Los recursos materiales disponibles son escasos para sostener la lucha revolucionaria, decían, y el desafío armado contra el Estado hace necesarios cada vez más recursos materiales, entonces “el fin justifica los medios”: la revolución lo vale todo y los medios que resulten efectivos a este propósito son aceptados como útiles y necesarios.

Las Farc, el ELN, el EPL, el M-19 convirtieron la toma de rehenes en una práctica, es decir, un método de violencia aplicado de manera reiterada según reglas técnicas y cálculos estratégicos: con orden, entrenamiento, distribución de funciones, bajo la dirección de superiores diestros, aplicando una doctrina que aglutina a los miembros de la organización armada y les aporta “sólidas convicciones” para administrar la violencia y ver al rehén como un objeto con valor de cambio.

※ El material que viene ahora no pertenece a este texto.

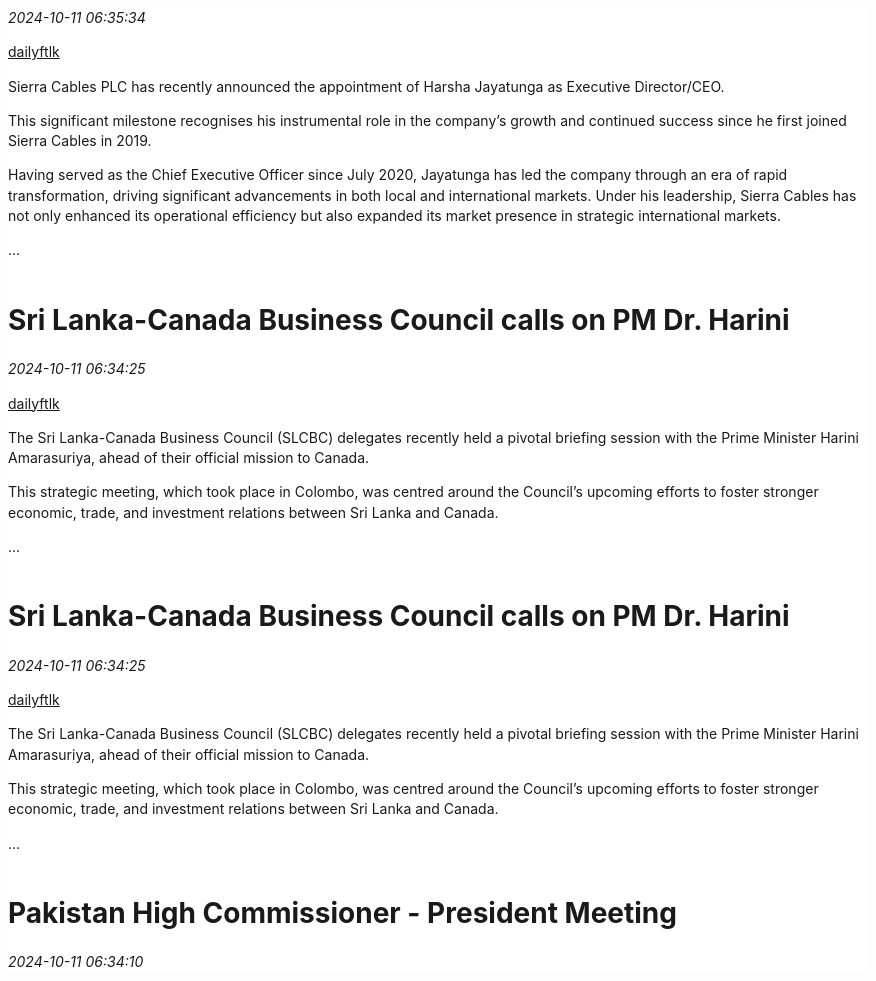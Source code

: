 *2024-10-11 06:35:34*

[dailyftlk](https://www.ft.lk/business/Harsha-Jayatunga-appointed-Executive-Director-CEO-at-Sierra-Cables/34-767823)

Sierra Cables PLC has recently announced the appointment of Harsha Jayatunga as Executive Director/CEO.

This significant milestone recognises his instrumental role in the company’s growth and continued success since he first joined Sierra Cables in 2019.

Having served as the Chief Executive Officer since July 2020, Jayatunga has led the company through an era of rapid transformation, driving significant advancements in both local and international markets. Under his leadership, Sierra Cables has not only enhanced its operational efficiency but also expanded its market presence in strategic international markets.

...



# Sri Lanka-Canada Business Council calls on PM Dr. Harini

*2024-10-11 06:34:25*

[dailyftlk](https://www.ft.lk/business/Sri-Lanka-Canada-Business-Council-calls-on-PM-Dr-Harini/34-767822)

The Sri Lanka-Canada Business Council (SLCBC) delegates recently held a pivotal briefing session with the Prime Minister Harini Amarasuriya, ahead of their official mission to Canada.

This strategic meeting, which took place in Colombo, was centred around the Council’s upcoming efforts to foster stronger economic, trade, and investment relations between Sri Lanka and Canada.

...



# Sri Lanka-Canada Business Council calls on PM Dr. Harini

*2024-10-11 06:34:25*

[dailyftlk](https://www.ft.lk/news/Sri-Lanka-Canada-Business-Council-calls-on-PM-Dr-Harini/56-767822)

The Sri Lanka-Canada Business Council (SLCBC) delegates recently held a pivotal briefing session with the Prime Minister Harini Amarasuriya, ahead of their official mission to Canada.

This strategic meeting, which took place in Colombo, was centred around the Council’s upcoming efforts to foster stronger economic, trade, and investment relations between Sri Lanka and Canada.

...



# Pakistan High Commissioner - President Meeting

*2024-10-11 06:34:10*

Para estas mentalidades ideologizadas, si uno ha de salvar al pueblo, ha de endurecer el corazón y no cavilar en costes: “Hacer daño, asesinar, torturar es algo que, en general, se condena. Pero si estas cosas se hacen no por mi beneficio personal sino por un ismo –socialismo, nacionalismo, fascismo, comunismo, creencias religiosas fanáticas, por el progreso o por dar cumplimiento a las leyes de la historia– entonces está bien”, señalaba críticamente Isaiah Berlin.

Eso sucedió con el secuestro: en nombre de la persecución del cambio social y del progreso, los guerrilleros convirtieron la privación arbitraria y violenta de la libertad en un asunto operativo, sin consideraciones sobre la inhumanidad a la que sometían a las víctimas; suspendieron la conciencia moral y la sustituyeron por la eficacia técnica (cómo obtener la mayor cantidad de recursos, cómo chantajear al adversario con el uso instrumental de rehenes) sin apenas percibir que había seres humanos que por su obra sufrían física y moralmente: eran humillados y llevados al nivel de la primitiva supervivencia, envejecían, enfermaban o morían en cautiverio.

El acto de ayer es un símbolo de los avances de la paz, de los recursos al diálogo y la política para tramitar conflictos y de la renuncia definitiva a someter y asesinar seres humanos en nombre de una idea.

Es profesora de filosofía del derecho y directora del grupo de investigación justicia y conflicto en la Universidad Eafit. Se doctoró en derecho en la Universidad de Zaragoza. Sus áreas de interés son teoría de la justicia, derechos humanos, guerra irregular en Colombia, derecho internacional humanitario,...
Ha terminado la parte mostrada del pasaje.